— TRY IT —
A picture should never appear in your copy. Transcribe the listing exactly from its first line through the line with "## 📞 Support", both ends included.

— SOURCE INFORMATION —
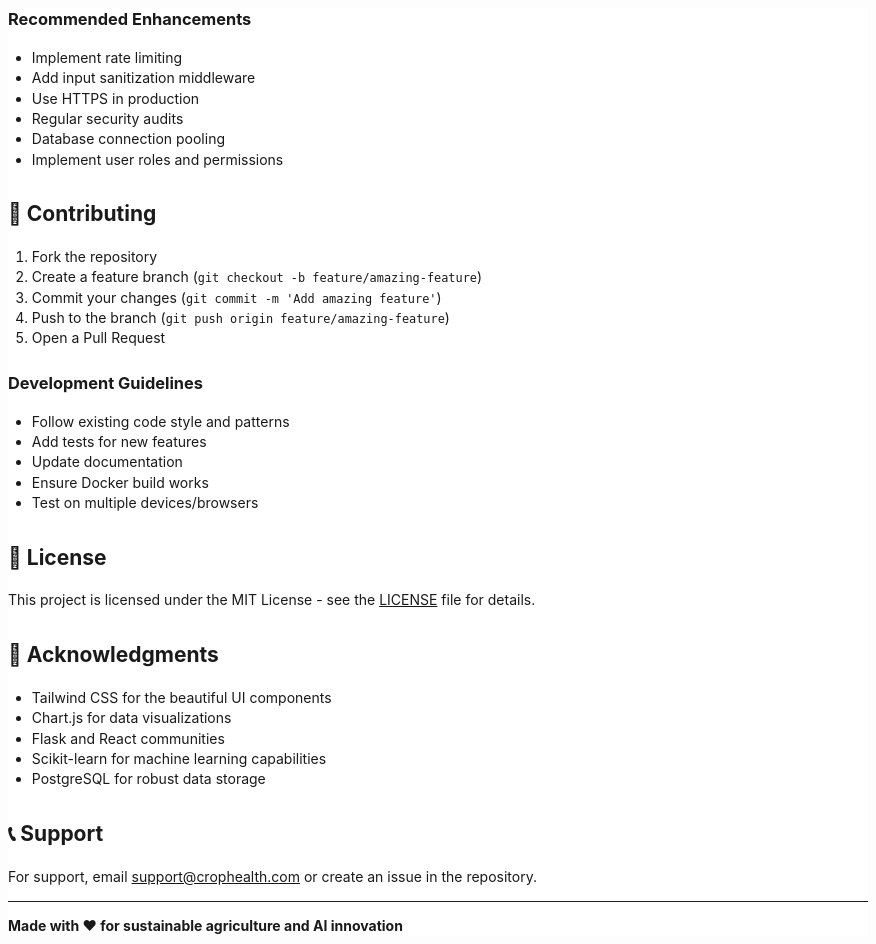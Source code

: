 ### Recommended Enhancements
- Implement rate limiting
- Add input sanitization middleware
- Use HTTPS in production
- Regular security audits
- Database connection pooling
- Implement user roles and permissions

## 🤝 Contributing

1. Fork the repository
2. Create a feature branch (`git checkout -b feature/amazing-feature`)
3. Commit your changes (`git commit -m 'Add amazing feature'`)
4. Push to the branch (`git push origin feature/amazing-feature`)
5. Open a Pull Request

### Development Guidelines
- Follow existing code style and patterns
- Add tests for new features
- Update documentation
- Ensure Docker build works
- Test on multiple devices/browsers

## 📄 License

This project is licensed under the MIT License - see the [LICENSE](LICENSE) file for details.

## 🙏 Acknowledgments

- Tailwind CSS for the beautiful UI components
- Chart.js for data visualizations
- Flask and React communities
- Scikit-learn for machine learning capabilities
- PostgreSQL for robust data storage

## 📞 Support

For support, email support@crophealth.com or create an issue in the repository.

---

**Made with ❤️ for sustainable agriculture and AI innovation**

— EXERCISE SOLUTION —
Source code

: ### Recommended Enhancements
- Implement rate limiting
- Add input sanitization middleware
- Use HTTPS in production
- Regular security audits
- Database connection pooling
- Implement user roles and permissions

## 🤝 Contributing

1. Fork the repository
2. Create a feature branch (`git checkout -b feature/amazing-feature`)
3. Commit your changes (`git commit -m 'Add amazing feature'`)
4. Push to the branch (`git push origin feature/amazing-feature`)
5. Open a Pull Request

### Development Guidelines
- Follow existing code style and patterns
- Add tests for new features
- Update documentation
- Ensure Docker build works
- Test on multiple devices/browsers

## 📄 License

This project is licensed under the MIT License - see the [LICENSE](LICENSE) file for details.

## 🙏 Acknowledgments

- Tailwind CSS for the beautiful UI components
- Chart.js for data visualizations
- Flask and React communities
- Scikit-learn for machine learning capabilities
- PostgreSQL for robust data storage

## 📞 Support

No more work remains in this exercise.